Financial Leverage
Preferred Equity:
An Investment in the Ownership Interest of a Property, that is not a Mortgage, with a Preferred Return that takes Priority over other Equity Investors
Interest-Only Loan:
Borrower pays only Interest on the Loan, with no Principal Amortization, and a Balloon Payment due at Maturity. Also called a "Bullet Loan"

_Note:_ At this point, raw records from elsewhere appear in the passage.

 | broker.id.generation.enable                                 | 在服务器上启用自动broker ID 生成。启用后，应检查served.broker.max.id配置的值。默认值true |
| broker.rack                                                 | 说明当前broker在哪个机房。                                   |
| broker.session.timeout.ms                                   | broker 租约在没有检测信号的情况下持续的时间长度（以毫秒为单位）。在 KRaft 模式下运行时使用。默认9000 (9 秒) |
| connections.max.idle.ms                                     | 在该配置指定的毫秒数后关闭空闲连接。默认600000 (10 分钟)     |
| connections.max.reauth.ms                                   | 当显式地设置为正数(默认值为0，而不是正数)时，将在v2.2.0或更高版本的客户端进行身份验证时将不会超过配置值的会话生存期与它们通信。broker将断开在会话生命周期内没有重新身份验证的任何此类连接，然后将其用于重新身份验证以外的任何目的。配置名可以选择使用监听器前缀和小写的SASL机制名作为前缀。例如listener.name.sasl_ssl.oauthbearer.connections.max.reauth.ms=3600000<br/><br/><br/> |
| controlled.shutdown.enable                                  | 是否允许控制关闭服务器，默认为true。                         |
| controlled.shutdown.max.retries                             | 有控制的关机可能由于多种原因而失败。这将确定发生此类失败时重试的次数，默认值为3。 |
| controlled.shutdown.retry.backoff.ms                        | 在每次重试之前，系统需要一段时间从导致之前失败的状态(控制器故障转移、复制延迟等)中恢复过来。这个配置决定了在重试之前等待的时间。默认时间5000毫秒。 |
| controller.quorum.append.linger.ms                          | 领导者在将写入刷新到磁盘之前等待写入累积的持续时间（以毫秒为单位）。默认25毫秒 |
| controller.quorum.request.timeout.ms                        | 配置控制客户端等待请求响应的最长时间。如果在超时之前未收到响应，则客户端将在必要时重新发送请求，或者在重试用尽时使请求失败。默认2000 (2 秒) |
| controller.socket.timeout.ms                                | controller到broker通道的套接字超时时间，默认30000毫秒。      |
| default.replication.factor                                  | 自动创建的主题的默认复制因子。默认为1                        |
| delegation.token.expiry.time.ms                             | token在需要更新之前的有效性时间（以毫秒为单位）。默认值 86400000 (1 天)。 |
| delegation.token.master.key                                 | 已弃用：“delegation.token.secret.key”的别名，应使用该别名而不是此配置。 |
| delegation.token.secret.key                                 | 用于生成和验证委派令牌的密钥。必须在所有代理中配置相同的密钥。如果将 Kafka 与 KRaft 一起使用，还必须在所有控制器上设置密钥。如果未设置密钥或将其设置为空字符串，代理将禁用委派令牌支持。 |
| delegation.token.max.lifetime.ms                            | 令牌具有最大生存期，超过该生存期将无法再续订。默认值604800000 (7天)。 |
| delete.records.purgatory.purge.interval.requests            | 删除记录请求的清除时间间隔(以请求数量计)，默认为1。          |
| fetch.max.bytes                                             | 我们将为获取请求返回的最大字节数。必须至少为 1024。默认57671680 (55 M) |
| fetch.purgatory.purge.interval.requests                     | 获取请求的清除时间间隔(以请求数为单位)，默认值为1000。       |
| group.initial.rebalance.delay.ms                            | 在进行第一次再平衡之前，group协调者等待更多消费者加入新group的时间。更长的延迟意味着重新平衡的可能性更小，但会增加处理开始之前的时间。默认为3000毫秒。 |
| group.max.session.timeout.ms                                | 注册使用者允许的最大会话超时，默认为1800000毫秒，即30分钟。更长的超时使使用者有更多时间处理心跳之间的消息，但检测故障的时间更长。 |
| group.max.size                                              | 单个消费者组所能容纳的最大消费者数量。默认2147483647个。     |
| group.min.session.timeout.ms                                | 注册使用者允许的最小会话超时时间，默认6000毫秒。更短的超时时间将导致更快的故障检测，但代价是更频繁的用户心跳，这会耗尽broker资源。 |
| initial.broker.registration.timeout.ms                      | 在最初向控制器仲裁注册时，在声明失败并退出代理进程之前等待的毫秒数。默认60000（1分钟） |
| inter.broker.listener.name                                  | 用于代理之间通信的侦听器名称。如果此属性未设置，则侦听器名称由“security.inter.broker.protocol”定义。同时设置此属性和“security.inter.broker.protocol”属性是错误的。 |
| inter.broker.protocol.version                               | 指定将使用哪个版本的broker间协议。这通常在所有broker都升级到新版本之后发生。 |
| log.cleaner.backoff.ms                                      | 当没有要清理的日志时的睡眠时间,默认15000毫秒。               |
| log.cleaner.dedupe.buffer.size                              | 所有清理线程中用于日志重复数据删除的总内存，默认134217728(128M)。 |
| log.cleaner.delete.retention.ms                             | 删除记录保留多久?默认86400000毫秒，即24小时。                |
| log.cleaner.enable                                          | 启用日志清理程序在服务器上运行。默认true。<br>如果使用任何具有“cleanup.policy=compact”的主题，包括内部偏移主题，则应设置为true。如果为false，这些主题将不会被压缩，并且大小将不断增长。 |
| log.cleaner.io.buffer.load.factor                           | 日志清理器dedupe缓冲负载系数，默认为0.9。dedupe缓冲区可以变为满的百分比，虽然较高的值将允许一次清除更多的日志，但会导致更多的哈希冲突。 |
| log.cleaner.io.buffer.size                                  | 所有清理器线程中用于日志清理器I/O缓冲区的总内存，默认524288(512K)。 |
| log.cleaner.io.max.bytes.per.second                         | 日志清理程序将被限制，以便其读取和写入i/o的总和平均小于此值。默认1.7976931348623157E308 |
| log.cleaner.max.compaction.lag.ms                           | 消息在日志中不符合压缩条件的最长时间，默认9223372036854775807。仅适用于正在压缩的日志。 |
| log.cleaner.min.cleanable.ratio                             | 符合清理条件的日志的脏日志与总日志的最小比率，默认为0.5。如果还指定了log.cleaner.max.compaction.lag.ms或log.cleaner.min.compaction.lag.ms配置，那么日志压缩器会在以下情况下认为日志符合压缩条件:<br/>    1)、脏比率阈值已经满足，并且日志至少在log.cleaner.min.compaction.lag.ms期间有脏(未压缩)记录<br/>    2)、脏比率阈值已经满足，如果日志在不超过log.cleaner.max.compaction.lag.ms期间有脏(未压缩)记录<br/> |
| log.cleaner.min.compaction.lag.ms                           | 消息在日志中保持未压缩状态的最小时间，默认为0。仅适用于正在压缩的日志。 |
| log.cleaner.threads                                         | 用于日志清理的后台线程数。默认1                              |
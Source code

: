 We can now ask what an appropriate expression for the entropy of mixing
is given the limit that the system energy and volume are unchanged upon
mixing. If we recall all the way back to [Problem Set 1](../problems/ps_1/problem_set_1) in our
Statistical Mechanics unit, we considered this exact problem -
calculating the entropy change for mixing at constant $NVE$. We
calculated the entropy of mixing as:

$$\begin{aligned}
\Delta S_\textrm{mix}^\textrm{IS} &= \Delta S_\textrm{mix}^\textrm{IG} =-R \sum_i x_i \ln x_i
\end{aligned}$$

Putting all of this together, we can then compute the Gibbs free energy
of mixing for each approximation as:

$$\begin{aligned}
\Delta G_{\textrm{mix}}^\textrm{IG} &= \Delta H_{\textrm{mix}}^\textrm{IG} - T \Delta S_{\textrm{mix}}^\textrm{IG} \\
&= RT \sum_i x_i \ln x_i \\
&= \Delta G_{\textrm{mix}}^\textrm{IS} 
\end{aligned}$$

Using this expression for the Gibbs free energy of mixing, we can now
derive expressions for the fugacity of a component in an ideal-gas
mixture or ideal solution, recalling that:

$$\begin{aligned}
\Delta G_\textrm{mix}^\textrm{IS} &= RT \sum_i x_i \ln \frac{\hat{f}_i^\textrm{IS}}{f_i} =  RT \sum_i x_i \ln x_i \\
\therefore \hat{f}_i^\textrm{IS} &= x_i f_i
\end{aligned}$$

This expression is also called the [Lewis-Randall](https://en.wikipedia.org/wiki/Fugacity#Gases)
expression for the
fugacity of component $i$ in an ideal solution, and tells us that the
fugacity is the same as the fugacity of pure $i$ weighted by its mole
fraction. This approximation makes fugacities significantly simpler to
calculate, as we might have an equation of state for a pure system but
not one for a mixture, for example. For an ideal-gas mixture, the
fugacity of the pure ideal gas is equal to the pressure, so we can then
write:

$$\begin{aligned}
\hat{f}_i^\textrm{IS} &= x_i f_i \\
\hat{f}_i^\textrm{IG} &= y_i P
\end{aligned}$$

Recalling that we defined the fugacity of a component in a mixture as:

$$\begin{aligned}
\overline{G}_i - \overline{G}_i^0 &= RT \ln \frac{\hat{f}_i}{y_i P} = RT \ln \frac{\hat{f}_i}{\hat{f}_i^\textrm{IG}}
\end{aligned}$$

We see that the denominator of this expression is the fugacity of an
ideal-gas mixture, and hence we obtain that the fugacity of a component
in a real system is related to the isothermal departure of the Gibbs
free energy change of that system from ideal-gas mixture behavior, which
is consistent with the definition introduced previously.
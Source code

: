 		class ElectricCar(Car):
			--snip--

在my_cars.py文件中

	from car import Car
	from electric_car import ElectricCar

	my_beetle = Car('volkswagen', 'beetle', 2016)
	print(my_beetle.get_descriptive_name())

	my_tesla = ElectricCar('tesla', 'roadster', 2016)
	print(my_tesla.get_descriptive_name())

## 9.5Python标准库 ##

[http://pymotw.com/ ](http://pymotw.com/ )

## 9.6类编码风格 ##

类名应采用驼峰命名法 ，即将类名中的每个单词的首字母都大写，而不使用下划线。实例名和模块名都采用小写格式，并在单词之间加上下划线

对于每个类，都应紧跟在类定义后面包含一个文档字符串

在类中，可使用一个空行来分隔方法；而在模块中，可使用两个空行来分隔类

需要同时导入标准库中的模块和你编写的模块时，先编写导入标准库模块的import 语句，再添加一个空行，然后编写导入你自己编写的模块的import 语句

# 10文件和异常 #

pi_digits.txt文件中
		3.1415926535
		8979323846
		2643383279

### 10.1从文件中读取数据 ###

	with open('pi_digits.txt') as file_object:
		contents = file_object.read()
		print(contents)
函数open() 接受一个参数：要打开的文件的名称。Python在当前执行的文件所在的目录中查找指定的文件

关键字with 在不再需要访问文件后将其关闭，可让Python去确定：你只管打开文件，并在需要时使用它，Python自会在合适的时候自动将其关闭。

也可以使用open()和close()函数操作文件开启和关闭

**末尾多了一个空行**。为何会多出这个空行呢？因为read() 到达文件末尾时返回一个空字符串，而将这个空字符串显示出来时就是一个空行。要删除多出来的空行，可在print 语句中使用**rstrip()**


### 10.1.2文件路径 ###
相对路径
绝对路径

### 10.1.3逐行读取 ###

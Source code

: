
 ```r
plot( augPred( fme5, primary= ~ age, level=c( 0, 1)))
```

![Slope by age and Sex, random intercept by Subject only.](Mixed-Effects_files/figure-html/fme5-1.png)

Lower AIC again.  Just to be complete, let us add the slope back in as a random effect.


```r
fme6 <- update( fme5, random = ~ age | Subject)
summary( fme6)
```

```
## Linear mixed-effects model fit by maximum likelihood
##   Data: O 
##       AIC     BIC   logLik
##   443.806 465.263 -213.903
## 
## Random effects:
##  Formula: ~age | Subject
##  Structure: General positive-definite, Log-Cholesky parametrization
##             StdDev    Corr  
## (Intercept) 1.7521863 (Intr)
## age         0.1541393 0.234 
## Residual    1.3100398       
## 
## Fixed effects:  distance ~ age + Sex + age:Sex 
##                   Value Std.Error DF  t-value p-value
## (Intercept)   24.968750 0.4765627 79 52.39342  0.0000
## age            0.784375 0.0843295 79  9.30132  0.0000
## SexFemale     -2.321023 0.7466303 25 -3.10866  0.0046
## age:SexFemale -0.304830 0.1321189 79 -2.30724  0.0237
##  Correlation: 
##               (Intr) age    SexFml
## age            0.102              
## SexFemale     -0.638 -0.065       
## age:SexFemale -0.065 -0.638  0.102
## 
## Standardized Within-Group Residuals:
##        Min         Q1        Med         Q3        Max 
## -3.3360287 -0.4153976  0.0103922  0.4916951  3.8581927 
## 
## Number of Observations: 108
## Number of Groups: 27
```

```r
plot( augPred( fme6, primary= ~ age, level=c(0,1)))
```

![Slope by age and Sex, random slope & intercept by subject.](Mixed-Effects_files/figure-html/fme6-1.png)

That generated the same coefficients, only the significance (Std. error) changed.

Prepayment Penalties, Yield Maintenance, Loan Lockouts:
Mortgage Loan terms that make costly or impossible for a Borrower to Payoff or Refinance a Loan before the contract Maturity Date
Participating Loan:
The Lender receives additional Interest, based on a formula, typically related to Gross Income, NOI, or Cash Flow, that is called a Participation or "Equity Kicker" but is not an actual Ownership Interest in the Property
Convertible Mortgage:
When the Lender has the right to Convert part or all of the Loan Principal to an Ownership Interest in the Property at a specified time.
Mezzanine Loan:
A Loan that often Secured by the Owner's Equity in a Property, rather than by a Mortgage on the Property itself. Usually requires an Inter-Creditor Agreement between the Mezzanine Lender and the First Mortgage Lender.
Financial Leverage:
Allows an Investor to use less Equity to acquire an Investment potentially achieve a higher Leveraged Return, and benefit from the Tax Deductibility of Mortgage Interest. Investors with limited Equity or who desire a higher Leveraged Return may try to borrow at a higher LTV, but as the LTV increases, Risk increases
Sale-Leaseback:
An alternate means of Financing a Property where the Seller retains use of the Property for the duration of the Lease Term. With a Repurchase Option in the Lease, the Seller may regain Ownership of the Property in the future.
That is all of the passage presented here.